Radio Kalima in Tunesien: Die Stimme der Revolution

Einst wurde Radio Kalima von den Behörden verboten, die Macher mussten ins Exil. Doch nach dem Sturz von Machthaber Ben Ali ist der Sender wieder "on air".

Soll bald auf UKW im ganzen Land verfügbar sein: Radio Kalima. Bild: screenshot/kalimatunisie.com

MADRID taz | Die Begeisterung der 20 Journalisten und Tontechniker ist nicht zu übersehen. Sie errichten ein neues Studio in einer Büroetage unweit des Flughafens Tunis-Carthage. Radio Kalima heißt der Sender. Seit Anfang 2009 ist die Stimme der tunesischen Opposition per Satellit und Internet zu hören.

Doch jetzt wird es richtig ernst. "Wir werden sobald wie möglich auf UKW gehen, im ganzen Land, rund um die Uhr", erklärt Omar Mestiri, der 60-jährige Direktor von Kalima. Die Lizenz ist beantragt. Doch noch ziert sich die Übergangsregierung unter Béji Caied Essebsi.

Erst sendete das Radio über den Satellit Hotbird. Als das Regime von Ben Ali die Schließung der Frequenz erreichte, ging es über Internet weiter. Das Büro in einer kleinen Altbauwohnung im Zentrum von Tunis war nur drei Tage nach der ersten Sendung von der Polizei versiegelt worden. Radio Galère im südfranzösischen Marseille bot daraufhin Unterschlupf.
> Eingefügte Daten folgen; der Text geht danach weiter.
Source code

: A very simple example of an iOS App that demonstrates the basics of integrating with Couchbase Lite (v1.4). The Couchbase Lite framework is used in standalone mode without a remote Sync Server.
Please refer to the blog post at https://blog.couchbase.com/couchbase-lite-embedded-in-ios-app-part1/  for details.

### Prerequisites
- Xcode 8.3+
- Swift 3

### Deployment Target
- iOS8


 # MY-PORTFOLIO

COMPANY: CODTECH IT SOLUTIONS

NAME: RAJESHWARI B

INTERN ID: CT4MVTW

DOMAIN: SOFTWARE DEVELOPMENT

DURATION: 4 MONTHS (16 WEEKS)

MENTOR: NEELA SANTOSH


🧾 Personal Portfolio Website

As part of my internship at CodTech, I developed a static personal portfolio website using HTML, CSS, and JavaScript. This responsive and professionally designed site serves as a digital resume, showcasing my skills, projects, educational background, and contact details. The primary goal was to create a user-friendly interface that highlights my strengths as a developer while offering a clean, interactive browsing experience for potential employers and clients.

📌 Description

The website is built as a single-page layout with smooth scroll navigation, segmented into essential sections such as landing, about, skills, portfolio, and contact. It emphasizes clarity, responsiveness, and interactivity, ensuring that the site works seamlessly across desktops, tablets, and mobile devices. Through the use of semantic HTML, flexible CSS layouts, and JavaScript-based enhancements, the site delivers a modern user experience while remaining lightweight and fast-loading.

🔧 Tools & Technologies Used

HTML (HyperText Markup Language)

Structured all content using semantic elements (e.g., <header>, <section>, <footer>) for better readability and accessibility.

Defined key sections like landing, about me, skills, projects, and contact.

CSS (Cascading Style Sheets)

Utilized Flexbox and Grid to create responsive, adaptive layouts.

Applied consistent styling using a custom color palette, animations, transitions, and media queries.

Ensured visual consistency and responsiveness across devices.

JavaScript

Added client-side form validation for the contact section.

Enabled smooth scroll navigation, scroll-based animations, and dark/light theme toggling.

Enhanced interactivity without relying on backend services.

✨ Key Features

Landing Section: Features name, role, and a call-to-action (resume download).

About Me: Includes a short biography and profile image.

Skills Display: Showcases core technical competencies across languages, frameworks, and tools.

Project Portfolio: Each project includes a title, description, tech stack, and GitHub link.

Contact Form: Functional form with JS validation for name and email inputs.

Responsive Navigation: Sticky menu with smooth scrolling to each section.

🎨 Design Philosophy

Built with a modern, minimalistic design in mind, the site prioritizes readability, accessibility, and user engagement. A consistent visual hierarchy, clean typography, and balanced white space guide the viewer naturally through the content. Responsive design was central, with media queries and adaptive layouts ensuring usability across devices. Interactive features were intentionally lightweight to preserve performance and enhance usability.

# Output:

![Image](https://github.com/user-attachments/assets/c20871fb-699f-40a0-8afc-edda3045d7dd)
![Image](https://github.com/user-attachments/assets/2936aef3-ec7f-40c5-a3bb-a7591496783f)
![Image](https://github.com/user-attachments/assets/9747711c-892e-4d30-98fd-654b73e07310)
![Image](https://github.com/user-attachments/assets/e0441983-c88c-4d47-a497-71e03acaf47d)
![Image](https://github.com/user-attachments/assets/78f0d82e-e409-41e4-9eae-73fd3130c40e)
Die meist jungen Reporter von Radio Kalima sind für ihre kritischen Interviews, engagierten Meinungsbeiträge und vor allem für die Reportagen aus dem ganzen Land bekannt. In den Wochen der Protestbewegung, die schließlich am 14. Januar zum Sturz des Präsidenten Zine El Abidine Ben Ali führte, verbreitete Kalima mehr als ein Dutzend erschreckender Nachrichten, lange bevor die großen Presseagenturen darauf aufmerksam wurden. Ob blutige Polizeieinsätze, Schusswaffengebrauch gegen Protestierende, die Kalima-Macher waren meist vor Ort.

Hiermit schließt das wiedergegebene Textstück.